Fue leer el relato y empezar a avizorar sirenas en las playas. Cinco chicas italianas se instalaron cerca de donde yo había montado mi campamento con la sombrilla, la toalla, la máscara de bucear, la silla, las palas y una pila de libros, y tras untarse de protección unas a otras se lanzaron entre las olas componiendo una estampa de núbil desnudez idéntica a The sea maidens, la pintura de Evelyn de Morgan (1855-1919), simbolista y compañera de viaje de los prerrafaelitas, en la que algunos han querido ver a las hermanas de la sirenita de Andersen. Esa misma noche, tras cenar en el Vogamarí, me senté a ver el mar en la playa y entonces aparecieron cuatro mujeres jóvenes que se quitaron la ropa y se metieron en el agua. Se quedaron cerca de la orilla hablando entre ellas con los cuerpos bañados por la luz de la luna, ignorando mi presencia. La imagen, con una atmósfera feérica de Waterhouse, tenía un extraño erotismo teñido de una esencia sobrenatural. No parecían seres reales. Hubo un momento en que me miraron y se rieron entre ellas y se me erizó el pelo de la nuca como si estuviera contemplando el peligroso baño de Diana o a las hijas de Drácula del filme de Coppola.
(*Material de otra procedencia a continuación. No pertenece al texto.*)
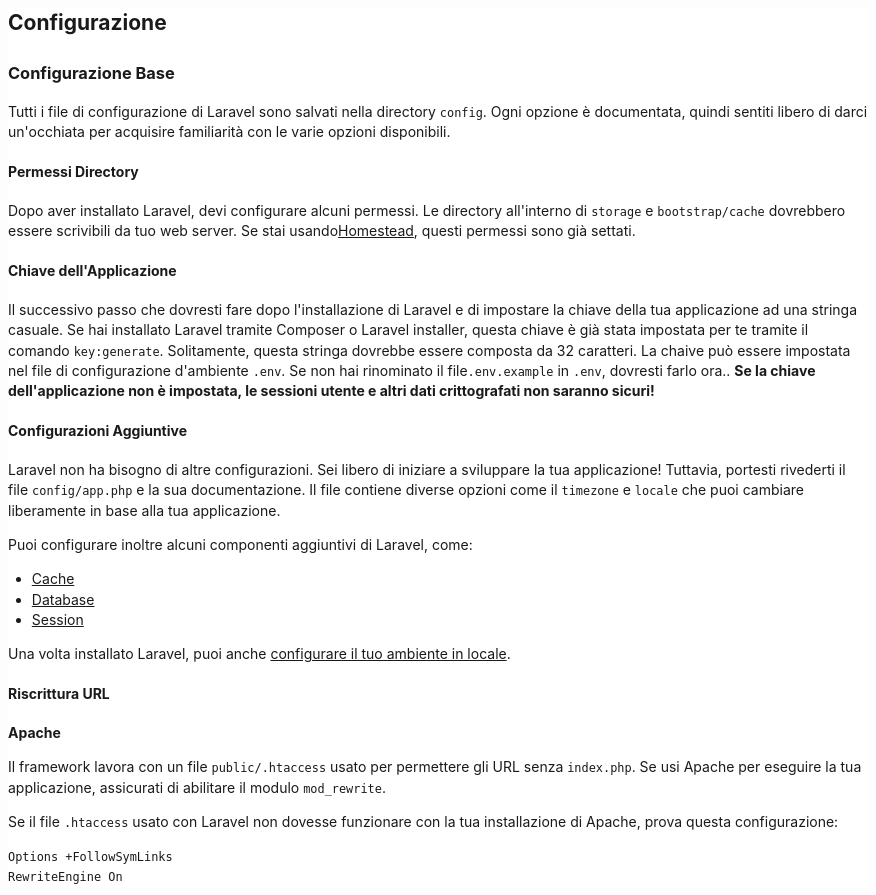 <a name="configurazione"></a>
## Configurazione

<a name="configurazione-base"></a>
### Configurazione Base

Tutti i file di configurazione di Laravel sono salvati nella directory `config`. Ogni opzione è documentata, quindi sentiti libero di darci un'occhiata per acquisire familiarità con le varie opzioni disponibili.

#### Permessi Directory

Dopo aver installato Laravel, devi configurare alcuni permessi. Le directory all'interno di `storage` e `bootstrap/cache` dovrebbero essere scrivibili da tuo web server. Se stai usando[Homestead](/docs/{{version}}/homestead), questi permessi sono già settati.

#### Chiave dell'Applicazione

Il successivo passo che dovresti fare dopo l'installazione di Laravel e di impostare la chiave della tua applicazione ad una stringa casuale. Se hai installato Laravel tramite Composer o Laravel installer, questa chiave è già stata impostata per te tramite il comando `key:generate`. Solitamente, questa stringa dovrebbe essere composta da 32 caratteri. La chaive può essere impostata nel file di configurazione d'ambiente `.env`. Se non hai rinominato il file`.env.example` in `.env`, dovresti farlo ora.. **Se la chiave dell'applicazione non è impostata, le sessioni utente e altri dati crittografati non saranno sicuri!**

#### Configurazioni Aggiuntive

Laravel non ha bisogno di altre configurazioni. Sei libero di iniziare a sviluppare la tua applicazione! Tuttavia, portesti rivederti il file `config/app.php` e la sua documentazione. Il file contiene diverse opzioni come il `timezone` e `locale` che puoi cambiare liberamente in base alla tua applicazione.

Puoi configurare inoltre alcuni componenti aggiuntivi di Laravel, come:

- [Cache](/docs/{{version}}/cache#configuration)
- [Database](/docs/{{version}}/database#configuration)
- [Session](/docs/{{version}}/session#configuration)

Una volta installato Laravel, puoi anche [configurare il tuo ambiente in locale](/docs/{{version}}/installation#environment-configuration).

<a name="riscrittura-url"></a>
#### Riscrittura URL

**Apache**

Il framework lavora con un file `public/.htaccess` usato per permettere gli URL senza `index.php`. Se usi Apache per eseguire la tua applicazione, assicurati di abilitare il modulo `mod_rewrite`.

Se il file `.htaccess` usato con Laravel non dovesse funzionare con la tua installazione di Apache, prova questa configurazione:

	Options +FollowSymLinks
	RewriteEngine On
Y fue poco después cuando se celebró la fiesta en la casa del acantilado, nuestra villa Bourani formentereña, y la marea de la gente me arrastró hasta el rincón donde estaba La Sirena. Era una pintura que cubría toda la pared y en la que estaban representados de manera hechizadora y deliciosamente naíf un marinero estilo Le Male de Gaultier y una joven, en un ambiente tropical nocturno, con palmeras al borde del mar, la luna en medio del cielo y rielando en las aguas. Él está cantando y tocando la guitarra y ella deshoja una flor. La joven, de largos cabellos, está desnuda de cintura para arriba, muestra de perfil un pecho desnudo y viste una falda vegetal de tipo polinesio. Pero lo más impactante de la escena es que están sentados ambos en una hamaca de redecilla de forma que ella parece que tenga la parte inferior del cuerpo cubierta de escamas: efectivamente, una sirena.
La pintura esta bordeada por inscripciones; apenas pude retener una, en la parte superior, entre extraños tentáculos, “mon amor tes pieds foulent le monde des ténebres”: (“mi amor, tus pies pisotean el mundo de las tinieblas”). Me quedé obnubilado mirando mientras volvían a pinchar Stromae y recordaba el triste final del cuento de Oscar Wilde: el joven pescador que ha renunciado a su alma por la sirena, abrazando el cuerpo muerto de ella sobre la arena, besando el rojo frío de su boca, acariciando el ámbar mojado de su cabello, saboreando la miel salada de su cuerpo (Oscar dixit), hasta que una ola oscura los cubre a los dos. “Oui je l’aime encore/ Te quiero/ Ja n’áurais pas l’choix, non/ jusqu’à la mort/ Te quiero”.
La marea de la fiesta que me había traído me alejó de nuevo como una resaca (y con reseca). De repente ya estaba otra vez en la playa, donde el baile y los chapuzones se habían generalizado, en una efusión de sirenas, tritones y otras criaturas.
Dicen que cada luna llena de verano regresa la fiesta a la casa del acantilado. Me lo apunto. La próxima vez volveré hasta la sirena de la pintura y ya no me marcharé hasta que me haya revelado todos sus secretos.